◆ PROBLEM TO SOLVE: Only the lines from the line containing "- Hit rate tracking" to the end of the entries, both included, belong in your answer, and each must match exactly.

◆ Records from a collection:
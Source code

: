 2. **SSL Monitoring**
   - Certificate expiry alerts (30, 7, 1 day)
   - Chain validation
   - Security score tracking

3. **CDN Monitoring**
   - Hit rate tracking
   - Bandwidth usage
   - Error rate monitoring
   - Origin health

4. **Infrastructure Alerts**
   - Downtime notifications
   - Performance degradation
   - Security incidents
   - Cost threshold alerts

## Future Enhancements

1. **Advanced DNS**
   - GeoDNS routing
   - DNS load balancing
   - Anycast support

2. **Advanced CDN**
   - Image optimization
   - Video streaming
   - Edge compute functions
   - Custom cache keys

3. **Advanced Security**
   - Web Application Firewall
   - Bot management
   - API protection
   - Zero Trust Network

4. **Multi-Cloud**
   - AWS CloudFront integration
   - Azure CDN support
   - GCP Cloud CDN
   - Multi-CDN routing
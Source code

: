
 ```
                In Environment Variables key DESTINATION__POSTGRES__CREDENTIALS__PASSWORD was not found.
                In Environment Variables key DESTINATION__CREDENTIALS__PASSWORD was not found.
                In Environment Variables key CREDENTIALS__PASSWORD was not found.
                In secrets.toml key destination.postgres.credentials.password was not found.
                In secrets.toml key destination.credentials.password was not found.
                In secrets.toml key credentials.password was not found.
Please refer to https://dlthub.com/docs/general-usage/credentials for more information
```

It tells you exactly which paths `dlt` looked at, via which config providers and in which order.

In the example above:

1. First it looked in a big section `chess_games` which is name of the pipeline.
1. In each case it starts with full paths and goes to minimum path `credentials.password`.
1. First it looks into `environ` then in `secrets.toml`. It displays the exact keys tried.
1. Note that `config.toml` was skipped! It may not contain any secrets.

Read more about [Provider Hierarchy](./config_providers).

◆ RESPONSE TO THIS TASK:
   - Hit rate tracking
   - Bandwidth usage
   - Error rate monitoring
   - Origin health

4. **Infrastructure Alerts**
   - Downtime notifications
   - Performance degradation
   - Security incidents
   - Cost threshold alerts

## Future Enhancements

1. **Advanced DNS**
   - GeoDNS routing
   - DNS load balancing
   - Anycast support

2. **Advanced CDN**
   - Image optimization
   - Video streaming
   - Edge compute functions
   - Custom cache keys

3. **Advanced Security**
   - Web Application Firewall
   - Bot management
   - API protection
   - Zero Trust Network

4. **Multi-Cloud**
   - AWS CloudFront integration
   - Azure CDN support
   - GCP Cloud CDN
   - Multi-CDN routing
Source code

:
 ```
                In Environment Variables key DESTINATION__POSTGRES__CREDENTIALS__PASSWORD was not found.
                In Environment Variables key DESTINATION__CREDENTIALS__PASSWORD was not found.
                In Environment Variables key CREDENTIALS__PASSWORD was not found.
                In secrets.toml key destination.postgres.credentials.password was not found.
                In secrets.toml key destination.credentials.password was not found.
                In secrets.toml key credentials.password was not found.
Please refer to https://dlthub.com/docs/general-usage/credentials for more information
```

It tells you exactly which paths `dlt` looked at, via which config providers and in which order.

In the example above:

1. First it looked in a big section `chess_games` which is name of the pipeline.
1. In each case it starts with full paths and goes to minimum path `credentials.password`.
1. First it looks into `environ` then in `secrets.toml`. It displays the exact keys tried.
1. Note that `config.toml` was skipped! It may not contain any secrets.

Read more about [Provider Hierarchy](./config_providers).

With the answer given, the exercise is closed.